Sandy Cumming CBE, Chief Executive of Highlands and Islands Enterprise (HIE) for the past nine and a half years, plans to leave the organisation next month and take on a new, national role.
Mr Cumming (57), is the Scottish Government’s choice to help spearhead the development of renewable offshore energy across the public sector in Scotland.
The new post will involve working closely with Jim Mather, Minister for Enterprise, Energy and Tourism, and liaising between the Government and relevant public sector bodies – including local authorities, enterprise agencies and the Crown Estate – to ensure effective collaboration on a range of offshore green energy projects.
It is a one-year secondment, lasting until spring 2011. Following this, Mr Cumming plans to pursue other opportunities in the public and voluntary sectors.
The process of recruiting a new Chief Executive for Highlands and Islands Enterprise will begin immediately.
Born in Dingwall, Ross-shire, raised on a farm in Strathconon and schooled at Dingwall Academy, Sandy Cumming has worked for HIE and its predecessor body for almost all of his career to date.
He joined the Highlands and Islands Development Board (HIDB) in 1973, after graduating from Edinburgh University with a BSc Honours degree in Agricultural Economics.
During his time with HIE and the HIDB, Mr Cumming has held a variety of key posts, including Head of Natural Resources, Director of Growing Businesses, and five years in charge of the local enterprise company serving Ross and Cromarty in the 1990s.

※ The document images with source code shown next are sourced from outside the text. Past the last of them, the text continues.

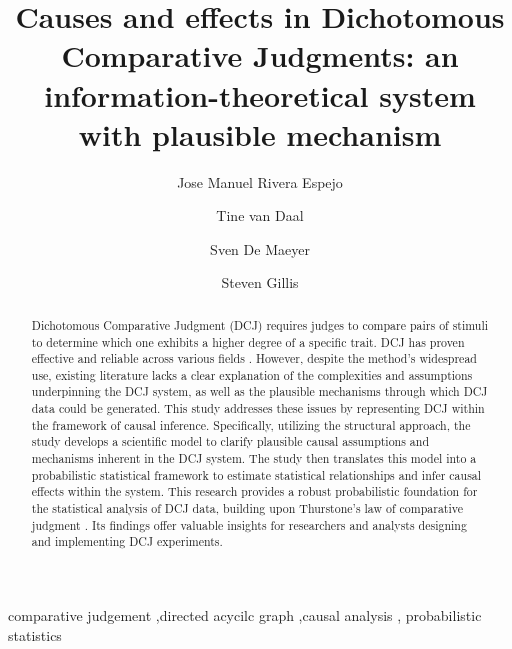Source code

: \documentclass[
  authoryear,
  preprint,
  1p]{elsarticle}
\begin{document}
\begin{frontmatter}
\title{Causes and effects in Dichotomous Comparative Judgments: an
information-theoretical system with plausible mechanism}
\author[1]{Jose Manuel Rivera Espejo%
%
}
\author[1]{Tine van Daal%
%
}
\author[1]{Sven De Maeyer%
%
}
\author[2]{Steven Gillis%
%
}






        
\begin{abstract}
Dichotomous Comparative Judgment (DCJ) requires judges to compare pairs
of stimuli to determine which one exhibits a higher degree of a specific
trait. DCJ has proven effective and reliable across various fields
\citep{Pollitt_2012b, Jones_2015, vanDaal_et_al_2016, Bartholomew_et_al_2018, Lesterhuis_2018, Bartholomew_et_al_2020, Marshall_et_al_2020, Boonen_et_al_2020}.
However, despite the method's widespread use, existing literature lacks
a clear explanation of the complexities and assumptions underpinning the
DCJ system, as well as the plausible mechanisms through which DCJ data
could be generated. This study addresses these issues by representing
DCJ within the framework of causal inference. Specifically, utilizing
the structural approach, the study develops a scientific model to
clarify plausible causal assumptions and mechanisms inherent in the DCJ
system. The study then translates this model into a probabilistic
statistical framework to estimate statistical relationships and infer
causal effects within the system. This research provides a robust
probabilistic foundation for the statistical analysis of DCJ data,
building upon Thurstone's law of comparative judgment
\citeyearpar{Thurstone_1927}. Its findings offer valuable insights for
researchers and analysts designing and implementing DCJ experiments.
\end{abstract}





\begin{keyword}
    comparative judgement \sep directed acycilc graph \sep causal
analysis \sep 
    probabilistic statistics
\end{keyword}
\end{frontmatter}
    
\end{document}
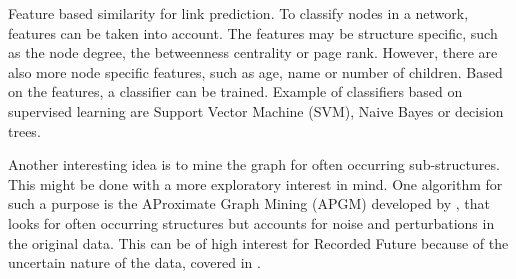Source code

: Feature based similarity for link prediction. To classify nodes in a network, features can be taken into account. The features may be structure specific, such as the node degree, the betweenness centrality or page rank. However, there are also more node specific features, such as age, name or number of children. Based on the features, a classifier can be trained. Example of classifiers based on supervised learning are Support Vector Machine (SVM), Naive Bayes or decision trees.

Another interesting idea is to mine the graph for often occurring sub-structures. This might be done with a more exploratory interest in mind. One algorithm for such a purpose is the AProximate Graph Mining (APGM) developed by \citet{Jia2011}, that looks for often occurring structures but accounts for noise and perturbations in the original data. This can be of high interest for Recorded Future because of the uncertain nature of the data, covered in .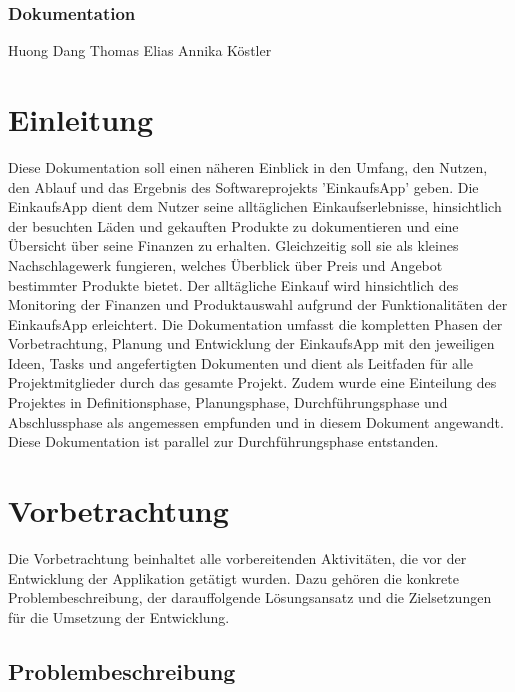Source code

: \documentclass[12pt,a4paper]{article}
\begin{document}
\subsubsection*{Dokumentation}
Huong Dang
\newline
Thomas Elias
\newline
Annika Köstler
\newpage


\section*{Einleitung}
Diese Dokumentation soll einen näheren Einblick in den Umfang, den Nutzen, den Ablauf und das Ergebnis des Softwareprojekts 'EinkaufsApp' geben.  
\newline
Die EinkaufsApp dient dem Nutzer seine alltäglichen Einkaufserlebnisse, hinsichtlich der besuchten Läden und gekauften Produkte zu dokumentieren und eine Übersicht über seine Finanzen zu erhalten.
Gleichzeitig soll sie als kleines Nachschlagewerk fungieren, welches Überblick über Preis und Angebot bestimmter Produkte bietet.
Der alltägliche Einkauf wird hinsichtlich des Monitoring der Finanzen und Produktauswahl aufgrund der Funktionalitäten der EinkaufsApp erleichtert.
\newline
Die Dokumentation umfasst die kompletten Phasen der Vorbetrachtung, Planung und Entwicklung der EinkaufsApp mit den jeweiligen Ideen, Tasks und angefertigten Dokumenten und dient als Leitfaden für alle Projektmitglieder durch das gesamte Projekt.
\newline
Zudem wurde eine Einteilung des Projektes in Definitionsphase, Planungsphase, Durchführungsphase und Abschlussphase als angemessen empfunden und in diesem Dokument angewandt.
Diese Dokumentation ist parallel zur Durchführungsphase entstanden.

\newpage
\section{Vorbetrachtung}
Die Vorbetrachtung beinhaltet alle vorbereitenden Aktivitäten, die vor der Entwicklung der Applikation getätigt wurden. Dazu gehören die konkrete Problembeschreibung, der darauffolgende Lösungsansatz und die Zielsetzungen für die Umsetzung der Entwicklung.


\subsection{Problembeschreibung}
\end{document}
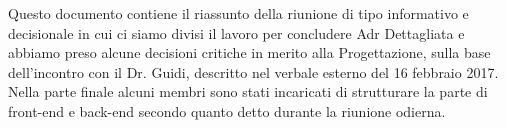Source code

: Questo documento contiene il riassunto della riunione di tipo informativo e decisionale in cui ci siamo divisi il lavoro per concludere Adr Dettagliata e abbiamo preso alcune decisioni critiche in merito alla Progettazione, sulla base dell'incontro con il Dr. Guidi, descritto nel verbale esterno del 16 febbraio 2017.
Nella parte finale alcuni membri sono stati incaricati di strutturare la parte di front-end e back-end secondo quanto detto durante la riunione odierna.

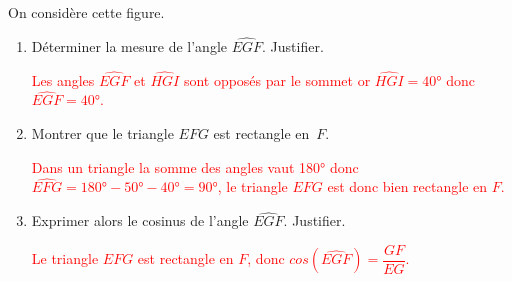     On considère cette figure.

    \begin{center}
    \end{center}
    \begin{enumerate}
        \item Déterminer la mesure de l'angle $\widehat{EGF}$. Justifier.

        \textcolor{red}{Les angles $\widehat{EGF}$ et $\widehat{HGI}$ sont opposés par le sommet or $\widehat{HGI}=\ang{40}$ donc $\widehat{EGF}=\ang{40}$.}
        \item Montrer que le triangle $EFG$ est rectangle \mbox{en $F$}.

        \textcolor{red}{Dans un triangle la somme des angles vaut \ang{180} donc $\widehat{EFG}=\ang{180}-\ang{50}-\ang{40}=\ang{90}$, le triangle $EFG$ est donc bien rectangle en $F$.}
        \item Exprimer alors le cosinus de l'angle $\widehat{EGF}$. Justifier.

        \textcolor{red}{Le triangle $EFG$ est rectangle en $F$, donc $cos(\widehat{EGF})=\dfrac{GF}{EG}$.}
    \end{enumerate}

Taking on the new Government role will resolve a potential conflict of interest for the Chief Executive, whose home neighbours Beechwood Farm, Inverness, a 215-acre site which HIE owns and plans to develop over several years as an education and business park.
Mr Cumming himself declared his interest as soon as HIE began exploring the development of the Inverness Campus project in 2008. Because of this, he has played no part in any discussion or decision regarding the project to date.
However, that could not be a permanent solution, because, as HIE’s statutory accountable officer, the Chief Executive is required to take a comprehensive overview of all of HIE’s operations.
Both HIE and the Scottish Government made strenuous attempts to identify a suitable governance solution, before concluding that Mr Cumming could not continue in his present post while the risk of a conflict of interest remained.